Ageism has been a recurring topic in hip-hop circles, with sexagenarians like Ice-T and Public Enemy’s Chuck D and Flavor Flav scoffing at the notion the genre is solely a young man’s game. But Sermon credits Clipse co-founders Pusha T and Malice for closing the generational gap.
“Clipse opened up all of this that we’re seeing right now,” he says. “Before the Clipse, did you see eyes like we see right now? Since Clipse came back, they got new and old people. It opened up hip-hop because one is 53 and one is 48 years old. It was spectacular.
“They was back with Pharrell again, and look at the rollout and the response they got. Then it was like, ‘Oh, Raekwon is coming. Ghostface is coming. Slick Rick is coming. Big L is coming. Mobb Deep is coming. Clipse opened up everything that we are seeing now as far as getting looks on hip-hop at this magnitude.”

Much like Pusha T and Malice reunited as Clipse for Let God Sort Em Out, Sermon reconnected with Parrish Smith and DJ Scratch to record a long-overdue reunion record with his EPMD brethren. In fact, the song was intended for the forthcoming project, but they couldn’t get a particular sample cleared in time, though he was able to get permission from Biggie Smalls and Tupac Shakur’s estates for a single featuring both hip-hop giants.
“That’s how Volume 2 is gonna jump off,” he reveals. “I was able to get Biggie cleared. That was Puffy [Sean “Diddy” Combs]. He cleared it in like two weeks. But Tupac’s sister is going through it with another label, so she couldn’t clear it at that specific time.”
Sermon also tapped back into his producer’s bag for the album, crafting nine out of the 10 tracks. But he admits he’s “never been much of a diggin’ in the crates” type of producer—even with EPMD.
“Me and P [Parrish] used what was in front of us,” he says. “Some records came from when we first signed with Sleeping Bag Records. We found them in the office. Some came from mom and dad. My dad had mad records. Now what I do is go on YouTube, because you don’t have to go to the record store.”
When it comes to AI, however, that’s where he draws the line—at least for now.
“I don’t want to use something that’s going to make me not be me,” he explains. “I don’t want to do that. I can’t put myself in that space at this moment to take away my creation, my hands, and my mind. That’s not me.”

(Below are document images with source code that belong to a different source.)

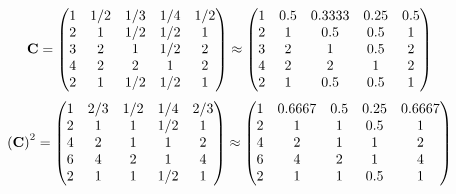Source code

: \documentclass[10pt,a4paper]{article}
\begin{document}
	\[
		\bold{C} = 
		\begin{pmatrix}
			{1}{} & {1} / {{2}} & {1} / {{3}} & {1} / {{4}} & {1} / {{2}} \\
			{{2}}{} & {1}{} & {1} / {{2}} & {1} / {{2}} & {1}{} \\
			{{3}}{} & {{2}}{} & {1}{} & {1} / {{2}} & {{2}}{} \\
			{{4}}{} & {{2}}{} & {{2}}{} & {1}{} & {{2}}{} \\
			{{2}}{} & {1}{} & {1} / {{2}} & {1} / {{2}} & {1}{} \\
		\end{pmatrix}
		\approx
		\begin{pmatrix}
			1        & 0.5      & 0.3333   & 0.25     & 0.5      \\
			2        & 1        & 0.5      & 0.5      & 1        \\
			3        & 2        & 1        & 0.5      & 2        \\
			4        & 2        & 2        & 1        & 2        \\
			2        & 1        & 0.5      & 0.5      & 1        \\
		\end{pmatrix}
	\]
	\[
		\left(\bold{C}\right)^{2} = 
		\begin{pmatrix}
			{1}{} & {{2}} / {{3}} & {1} / {{2}} & {1} / {{4}} & {{2}} / {{3}} \\
			{{2}}{} & {1}{} & {1}{} & {1} / {{2}} & {1}{} \\
			{{4}}{} & {{2}}{} & {1}{} & {1}{} & {{2}}{} \\
			{{6}}{} & {{4}}{} & {{2}}{} & {1}{} & {{4}}{} \\
			{{2}}{} & {1}{} & {1}{} & {1} / {{2}} & {1}{} \\
		\end{pmatrix}
		\approx
		\begin{pmatrix}
			1        & 0.6667   & 0.5      & 0.25     & 0.6667   \\
			2        & 1        & 1        & 0.5      & 1        \\
			4        & 2        & 1        & 1        & 2        \\
			6        & 4        & 2        & 1        & 4        \\
			2        & 1        & 1        & 0.5      & 1        \\
		\end{pmatrix}
	\]
\end{document}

Sermon recruited Method Man and Redman for the album’s lead single, “Look At ’Em,” which arrived in October. He returned with “Like That” featuring Snoop Dogg and a posthumous appearance from Nate Dogg earlier this month. But fans will have to wait until the second volume to hear the EPMD track—and making it happen was no easy feat. Following two breakups (’93 and ’99) and years of public discourse, the trio had to mend some fences to get to a place where they could record together again.

“We did a show about four months ago in Milwaukee that we brought DJ Scratch out for after 11 years,” he says. “It just so happened that we only did four songs because a storm came in. At the end of the day, EPMD got things to work out. We’ve been in the game so long. I love it, but it’s not worth the headache sometimes as far as my mind state in that type of atmosphere.”

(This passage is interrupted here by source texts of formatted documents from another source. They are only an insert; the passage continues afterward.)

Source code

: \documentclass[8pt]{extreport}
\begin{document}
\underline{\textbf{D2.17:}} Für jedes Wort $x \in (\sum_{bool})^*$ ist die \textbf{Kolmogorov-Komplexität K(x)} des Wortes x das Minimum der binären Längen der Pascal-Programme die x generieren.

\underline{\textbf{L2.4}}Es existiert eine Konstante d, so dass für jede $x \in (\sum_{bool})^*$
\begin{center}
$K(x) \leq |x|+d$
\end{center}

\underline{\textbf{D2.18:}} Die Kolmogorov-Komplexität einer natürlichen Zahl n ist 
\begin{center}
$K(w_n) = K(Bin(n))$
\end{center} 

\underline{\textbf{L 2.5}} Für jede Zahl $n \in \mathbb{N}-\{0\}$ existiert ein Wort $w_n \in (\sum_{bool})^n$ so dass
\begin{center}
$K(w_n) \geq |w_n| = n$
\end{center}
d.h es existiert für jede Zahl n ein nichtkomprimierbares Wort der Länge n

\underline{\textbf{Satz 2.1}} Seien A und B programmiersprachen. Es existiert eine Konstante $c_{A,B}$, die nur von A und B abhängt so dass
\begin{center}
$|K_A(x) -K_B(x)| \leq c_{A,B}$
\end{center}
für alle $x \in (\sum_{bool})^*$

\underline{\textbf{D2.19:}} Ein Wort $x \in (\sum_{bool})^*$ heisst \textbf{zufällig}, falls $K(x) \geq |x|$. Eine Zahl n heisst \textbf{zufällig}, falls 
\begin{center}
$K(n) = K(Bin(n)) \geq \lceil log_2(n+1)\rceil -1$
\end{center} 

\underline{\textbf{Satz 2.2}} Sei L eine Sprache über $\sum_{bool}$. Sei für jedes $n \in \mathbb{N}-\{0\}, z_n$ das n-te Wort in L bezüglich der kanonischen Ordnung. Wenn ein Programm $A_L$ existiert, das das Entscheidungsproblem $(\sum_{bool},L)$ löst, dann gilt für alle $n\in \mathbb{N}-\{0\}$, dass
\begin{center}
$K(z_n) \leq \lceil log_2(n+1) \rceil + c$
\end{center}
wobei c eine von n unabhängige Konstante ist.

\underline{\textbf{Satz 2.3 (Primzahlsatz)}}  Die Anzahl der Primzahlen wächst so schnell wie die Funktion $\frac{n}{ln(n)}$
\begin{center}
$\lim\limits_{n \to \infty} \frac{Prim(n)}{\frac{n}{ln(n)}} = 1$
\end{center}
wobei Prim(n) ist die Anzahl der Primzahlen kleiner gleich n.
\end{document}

Whatever EPMD decides to do in the future isn’t really his concern at the present moment. Sermon is laser focused on Dynamic Duos Vol. 1 and the two additional volumes to follow as well as smashing the notion that hip-hop artists over 40 are “too old” to keep making music.

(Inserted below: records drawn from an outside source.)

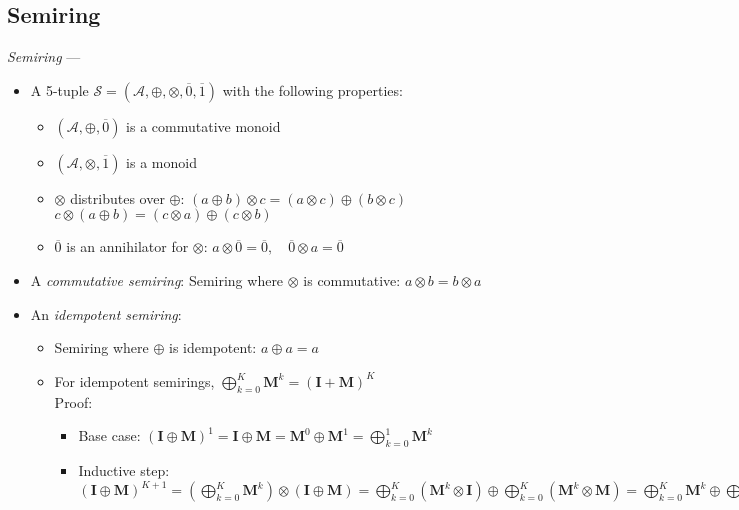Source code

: \subsection*{Semiring}
\emph{Semiring} ---
\begin{itemize}
    \item A 5-tuple $\mathcal{S} = (\mathcal{A}, \oplus, \otimes, \overline{0}, \overline{1})$ with the following properties:
    \begin{itemize}
        \item $(\mathcal{A}, \oplus, \overline{0})$ is a commutative monoid
        \item $(\mathcal{A}, \otimes, \overline{1})$ is a monoid
        \item $\otimes$ distributes over $\oplus$:
        $
        (a \oplus b) \otimes c = (a \otimes c) \oplus (b \otimes c)
        $
        $
        c \otimes (a \oplus b) = (c \otimes a) \oplus (c \otimes b)
        $
        \item $\overline{0}$ is an annihilator for $\otimes$:
        $
        a \otimes \overline{0} = \overline{0}, \quad \overline{0} \otimes a = \overline{0}
        $
    \end{itemize}
    \item A \emph{commutative semiring}: Semiring where $\otimes$ is commutative: $a \otimes b = b \otimes a$
    \item An \emph{idempotent semiring}: 
    \begin{itemize}
        \item Semiring where $\oplus$ is idempotent: $a \oplus a = a$
        \item For idempotent semirings, $\bigoplus_{k=0}^{K} \boldsymbol{M}^k = ( \boldsymbol{I} + \boldsymbol{M})^{K}$\\
        Proof:
        \begin{itemize}
            \item Base case: $(\boldsymbol{I} \oplus \boldsymbol{M})^1 = \boldsymbol{I} \oplus \boldsymbol{M} = \boldsymbol{M}^0 \oplus \boldsymbol{M}^1 = \bigoplus_{k=0}^1 \boldsymbol{M}^k$
            \item Inductive step: $(\boldsymbol{I} \oplus \boldsymbol{M})^{K+1} = \left( \bigoplus_{k=0}^K \boldsymbol{M}^k \right) \otimes (\boldsymbol{I} \oplus \boldsymbol{M}) = \bigoplus_{k=0}^K (\boldsymbol{M}^k \otimes \boldsymbol{I}) \oplus \bigoplus_{k=0}^K (\boldsymbol{M}^k \otimes \boldsymbol{M}) = \bigoplus_{k=0}^K \boldsymbol{M}^k \oplus \bigoplus_{k=0}^K \boldsymbol{M}^{k+1} = \bigoplus_{k=0}^K \boldsymbol{M}^k \oplus \bigoplus_{k=1}^{K+1} \boldsymbol{M}^k$

\end{itemize}
\end{itemize}
\end{itemize}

“I remember Queen Latifah insisting that ‘old school’ be taken out from the start of her name at an awards show,” he says. “Chuck D feels the same. Nas is the only one I know who really embraces ‘old school’—he doesn’t mind it. But I’m glad that the terms ‘legend’ and ‘iconic’ came into use. Now, we can put those names on a list and celebrate our legends, not just call them ‘old school.’
“Our genre isn’t like others; look at Barbra Streisand, dropping seven different colored vinyls. It’s only hip-hop that gets labeled as ‘old school.’ Why do we have to stop when others don’t? It doesn’t make sense.”